**STUDY MATERIAL**
● ● ● ● ● ● ●

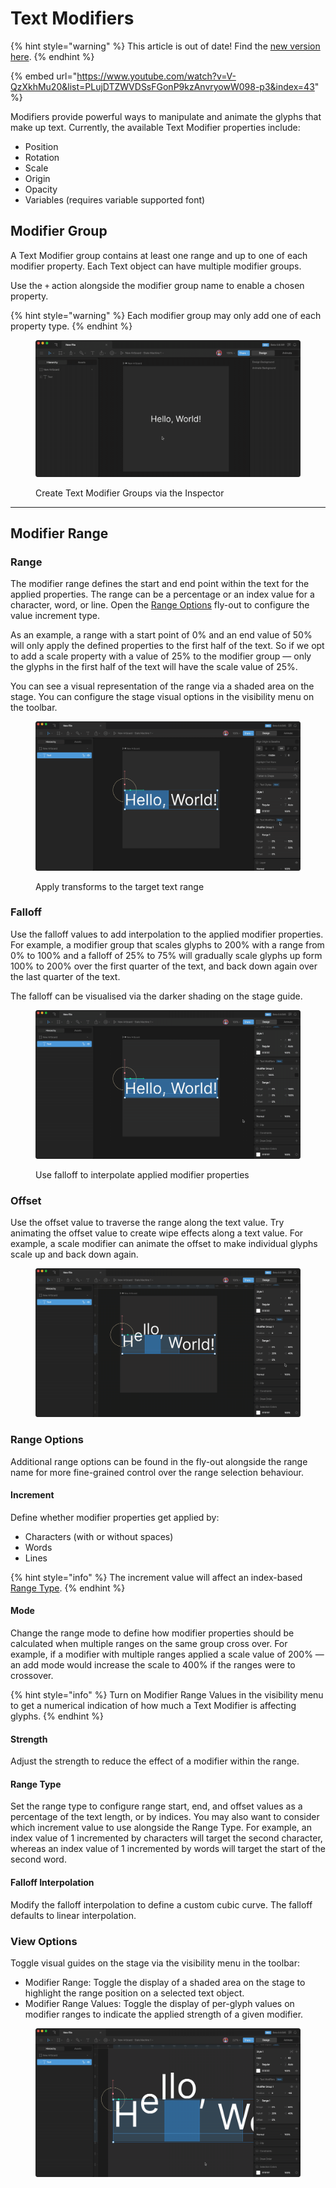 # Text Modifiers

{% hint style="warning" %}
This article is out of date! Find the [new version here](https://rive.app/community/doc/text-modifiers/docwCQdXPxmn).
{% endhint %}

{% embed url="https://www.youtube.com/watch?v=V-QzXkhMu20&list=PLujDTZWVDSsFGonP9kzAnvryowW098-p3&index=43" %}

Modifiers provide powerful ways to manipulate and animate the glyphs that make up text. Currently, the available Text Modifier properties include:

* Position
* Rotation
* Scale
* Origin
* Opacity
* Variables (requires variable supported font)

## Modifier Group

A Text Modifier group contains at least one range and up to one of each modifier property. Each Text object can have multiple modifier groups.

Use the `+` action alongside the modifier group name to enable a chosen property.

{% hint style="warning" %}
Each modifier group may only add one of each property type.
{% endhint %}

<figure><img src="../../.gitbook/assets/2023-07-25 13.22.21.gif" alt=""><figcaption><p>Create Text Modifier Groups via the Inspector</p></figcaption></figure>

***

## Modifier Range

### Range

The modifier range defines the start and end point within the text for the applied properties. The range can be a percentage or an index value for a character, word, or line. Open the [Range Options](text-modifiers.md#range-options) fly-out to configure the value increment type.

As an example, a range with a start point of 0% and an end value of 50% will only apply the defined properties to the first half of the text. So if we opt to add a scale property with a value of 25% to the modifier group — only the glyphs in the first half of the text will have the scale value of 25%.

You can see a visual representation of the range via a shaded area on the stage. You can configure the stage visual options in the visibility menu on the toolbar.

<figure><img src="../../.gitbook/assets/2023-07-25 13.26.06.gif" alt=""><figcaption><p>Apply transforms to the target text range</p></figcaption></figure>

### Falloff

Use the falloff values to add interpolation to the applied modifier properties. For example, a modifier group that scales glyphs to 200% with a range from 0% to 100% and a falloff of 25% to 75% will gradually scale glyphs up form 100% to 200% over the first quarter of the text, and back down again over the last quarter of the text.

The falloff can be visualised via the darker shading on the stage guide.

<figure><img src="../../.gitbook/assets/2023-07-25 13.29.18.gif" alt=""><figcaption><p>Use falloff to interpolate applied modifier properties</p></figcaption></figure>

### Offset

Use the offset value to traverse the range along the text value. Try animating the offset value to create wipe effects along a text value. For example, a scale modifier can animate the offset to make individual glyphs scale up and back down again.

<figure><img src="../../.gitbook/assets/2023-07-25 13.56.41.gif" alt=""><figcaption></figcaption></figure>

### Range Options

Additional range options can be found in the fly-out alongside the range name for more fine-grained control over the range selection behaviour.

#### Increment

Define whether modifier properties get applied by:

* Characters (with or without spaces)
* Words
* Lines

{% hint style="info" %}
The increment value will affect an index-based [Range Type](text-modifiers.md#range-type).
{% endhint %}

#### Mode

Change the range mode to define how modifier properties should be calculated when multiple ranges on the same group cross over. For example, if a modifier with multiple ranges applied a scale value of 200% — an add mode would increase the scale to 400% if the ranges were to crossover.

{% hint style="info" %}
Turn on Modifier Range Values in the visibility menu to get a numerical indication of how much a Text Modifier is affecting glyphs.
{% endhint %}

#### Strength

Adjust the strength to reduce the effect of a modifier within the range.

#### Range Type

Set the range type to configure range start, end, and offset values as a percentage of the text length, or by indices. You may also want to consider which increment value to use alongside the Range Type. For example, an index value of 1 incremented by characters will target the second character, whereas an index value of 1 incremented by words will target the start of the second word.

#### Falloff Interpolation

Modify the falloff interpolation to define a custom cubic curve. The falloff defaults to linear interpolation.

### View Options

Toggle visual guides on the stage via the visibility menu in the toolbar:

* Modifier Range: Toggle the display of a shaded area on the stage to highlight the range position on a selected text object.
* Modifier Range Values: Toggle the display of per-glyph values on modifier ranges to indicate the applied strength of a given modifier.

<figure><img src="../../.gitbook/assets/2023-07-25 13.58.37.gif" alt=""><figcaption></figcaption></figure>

● ● ● ● ● ● ●

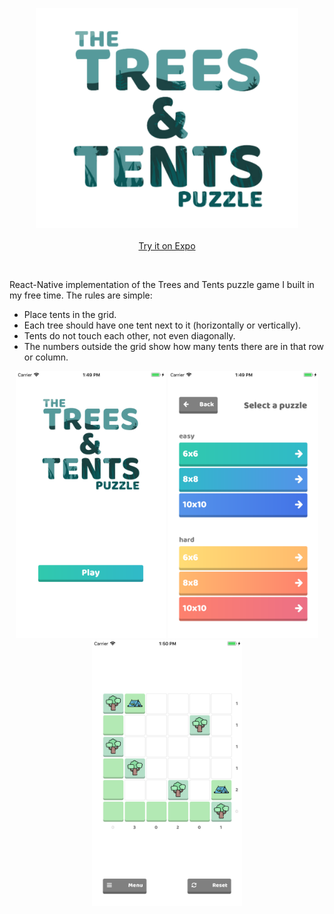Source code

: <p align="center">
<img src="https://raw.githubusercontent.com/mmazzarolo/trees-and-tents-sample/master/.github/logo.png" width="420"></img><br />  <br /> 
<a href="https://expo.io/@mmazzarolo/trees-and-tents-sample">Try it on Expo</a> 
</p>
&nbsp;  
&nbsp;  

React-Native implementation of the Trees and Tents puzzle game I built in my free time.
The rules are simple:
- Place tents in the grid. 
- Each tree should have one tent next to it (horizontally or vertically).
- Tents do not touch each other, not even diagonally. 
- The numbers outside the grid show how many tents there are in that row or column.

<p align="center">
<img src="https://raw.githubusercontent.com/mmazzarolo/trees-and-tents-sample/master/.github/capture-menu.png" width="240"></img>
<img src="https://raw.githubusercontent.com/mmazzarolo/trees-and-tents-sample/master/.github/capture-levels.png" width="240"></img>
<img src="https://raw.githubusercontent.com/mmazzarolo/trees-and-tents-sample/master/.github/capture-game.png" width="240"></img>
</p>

● ● ● ● ● ● ●

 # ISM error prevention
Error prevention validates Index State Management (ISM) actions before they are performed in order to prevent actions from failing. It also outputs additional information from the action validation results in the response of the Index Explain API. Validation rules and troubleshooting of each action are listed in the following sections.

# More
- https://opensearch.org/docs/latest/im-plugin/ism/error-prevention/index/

● ● ● ● ● ● ●

Would you please copy exactly the part of the entries above that begins at the line containing "Modify the falloff" and ends at the line containing "a given modifier.", both lines included?

**FINISHED TASK**
Modify the falloff interpolation to define a custom cubic curve. The falloff defaults to linear interpolation.

### View Options

Toggle visual guides on the stage via the visibility menu in the toolbar:

* Modifier Range: Toggle the display of a shaded area on the stage to highlight the range position on a selected text object.
* Modifier Range Values: Toggle the display of per-glyph values on modifier ranges to indicate the applied strength of a given modifier.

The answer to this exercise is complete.